E’ pacifico che l’esatto importo contenuto nella cassetta di sicurezza al momento del suo prelevamento nel 2002 non è stato comprovato. I giudici cantonali hanno proceduto tuttavia ad una stima, ciò che è stato contestato dall’altro coniuge.
Chi fa valere una pretesa derivante dal regime matrimoniale deve comprovare che i relativi valori sussistevano al momento dello scioglimento del regime. Lo stesso vale per liberalità e alienazioni ai sensi dell’art. 208 CC, il quale prevede che sono reintegrate negli acquisti le liberalità fatte da un coniuge negli ultimi cinque anni prima dello scioglimento del regime dei beni senza il consenso dell'altro, eccettuati i regali d'uso e le alienazioni fatte da un coniuge durante il regime dei beni con l'intenzione di sminuire la partecipazione dell'altro. Chi desidera far valere il diritto a reintegrare dei beni negli acquisti non deve dimostrare solo la sussistenza di un bene in un certo momento, ma anche il destino che ha avuto; non trova alcuna giustificazione un ribaltamento dell’onere della prova (DTF 118 II 27, consid. 2-4). La maggior parte delle volte si è in presenza di conti bancari, i quali possono essere comprovati mediante estratti conto, documenti fiscali e documenti analoghi (sentenza TF 5C.66/2002 del 15 maggio 2003, consid. 2.4.2, non pubblicato in DTF 129 III 481; sentenza TF 5A_662/2008 del 6 febbraio 2009, consid. 2 e sentenza TF 5A_714/2009 del 16 dicembre 2009, consid. 4). In questi casi una prova rigorosa si impone.
Diversa è la situazione in presenza di cassette di sicurezza. In questi casi il cliente gestisce autonomamente il contenuto della cassetta di sicurezza e la Banca non è al corrente del relativo contenuto; la Banca prende nota solo della data e della persona che si è occupata dell’apertura della cassetta di sicurezza, vale a dire il titolare o un procuratore. In tale caso si è in presenza di un’emergenza probatoria (per il concetto cfr. DTF 130 III 321, consid. 3.2, pag. 324; DTF 137 III 255, consid. 4.1.2, pag. 257).
Ad una prova stretta, rigorosa, si può derogare solo se si può comprovare il bene e chi ha l’onere della prova ha fatto il possibile anche per determinarne il valore (DTF 116 II 225, consid. 3b, pag. 229 e segg.).

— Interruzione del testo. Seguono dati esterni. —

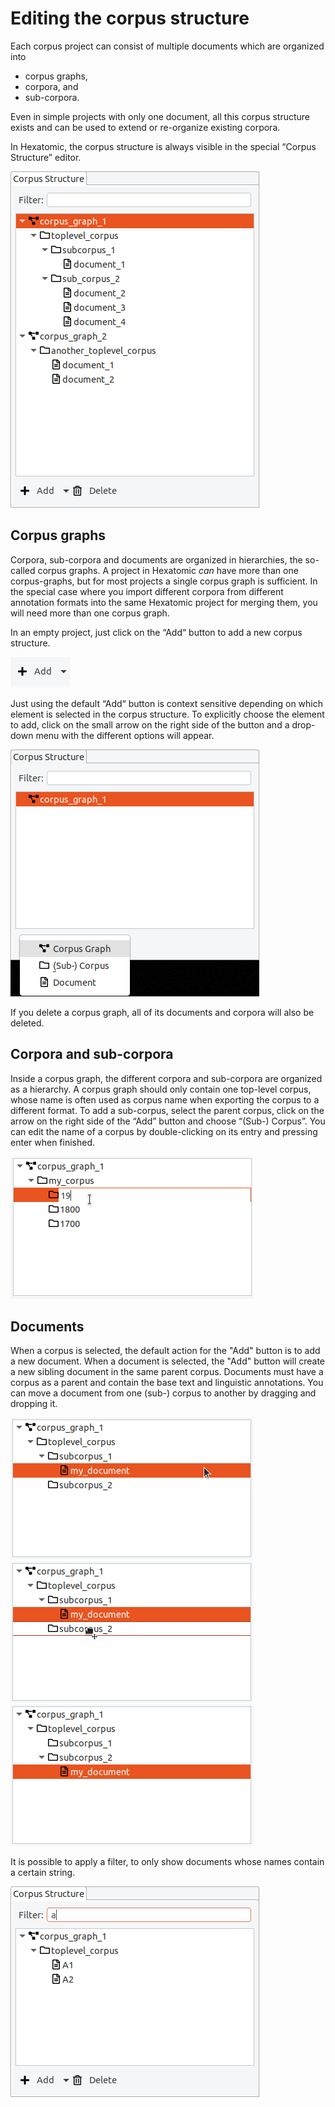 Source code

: # Editing the corpus structure

Each corpus project can consist of multiple documents which are organized into

- corpus graphs,
- corpora, and
- sub-corpora.

Even in simple projects with only one document, all this corpus structure exists and can be used to extend or re-organize existing corpora.

In Hexatomic, the corpus structure is always visible in the special “Corpus Structure” editor.

![An example corpus structure](./example-corpus-structure.png)

## Corpus graphs

Corpora, sub-corpora and documents are organized in hierarchies, the so-called corpus graphs.
A project in Hexatomic *can* have more than one corpus-graphs, but for most projects a single corpus graph is sufficient.
In the special case where you import different corpora from different annotation formats into the same Hexatomic project for merging them, you will need more than one corpus graph.

In an empty project, just click on the “Add“ button to add a new corpus structure.

![Add button for default action](./corpus-structure-add-default.png)

Just using the default “Add“ button is context sensitive depending on which element is selected in the corpus structure.
To explicitly choose the element to add, click on the small arrow on the right side of the button and a drop-down menu with the different options will appear.

![Add button for specific action](./corpus-structure-add-specific.png)

If you delete a corpus graph, all of its documents and corpora will also be deleted.


## Corpora and sub-corpora

Inside a corpus graph, the different corpora and sub-corpora are organized as a hierarchy.
A corpus graph should only contain one top-level corpus, whose name is often used as corpus name when exporting the corpus to a different format.
To add a sub-corpus, select the parent corpus, click on the arrow on the right side of the “Add” button and choose “(Sub-) Corpus”.
You can edit the name of a corpus by double-clicking on its entry and pressing enter when finished.

![Rename a corpus](./corpus-structure-rename.png)

## Documents

When a corpus is selected, the default action for the "Add" button is to add a new document.
When a document is selected, the "Add" button will create a new sibling document in the same parent corpus.
Documents must have a corpus as a parent and contain the base text and linguistic annotations.
You can move a document from one (sub-) corpus to another by dragging and dropping it.

![Drag document](./corpus-structure-drag.png)
![Drop document](./corpus-structure-drop.png)
![Drop document result](./corpus-structure-drop-result.png)

It is possible to apply a filter, to only show documents whose names contain a certain string.

![Filter by name](./corpus-structure-filter-doc.png)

Questa giurisprudenza fa riferimento all’applicazione analogica dell’art. 42 cpv. 2 CO (DTF 128 III 271, consid. 2b/aa, pag. 276), il quale indica che il danno di cui non può essere provato il preciso importo, è stabilito dal prudente criterio del giudice avuto riguardo all'ordinario andamento delle cose ed alle misure prese dal danneggiato.
Nel caso concreto è pacifico che nella cassetta di sicurezza si trovasse denaro da annoverare negli acquisti (art. 197 cpv. 2 cifra 1 CC) e che doveva essere diviso a metà (art. 200 CC e art. art. 215 CC). Accertata la sua sussistenza, i giudici cantonali hanno a ragione stimato l’ammontare di tale denaro, tenuto conto che una prova stretta al riguardo non poteva essere pretesa.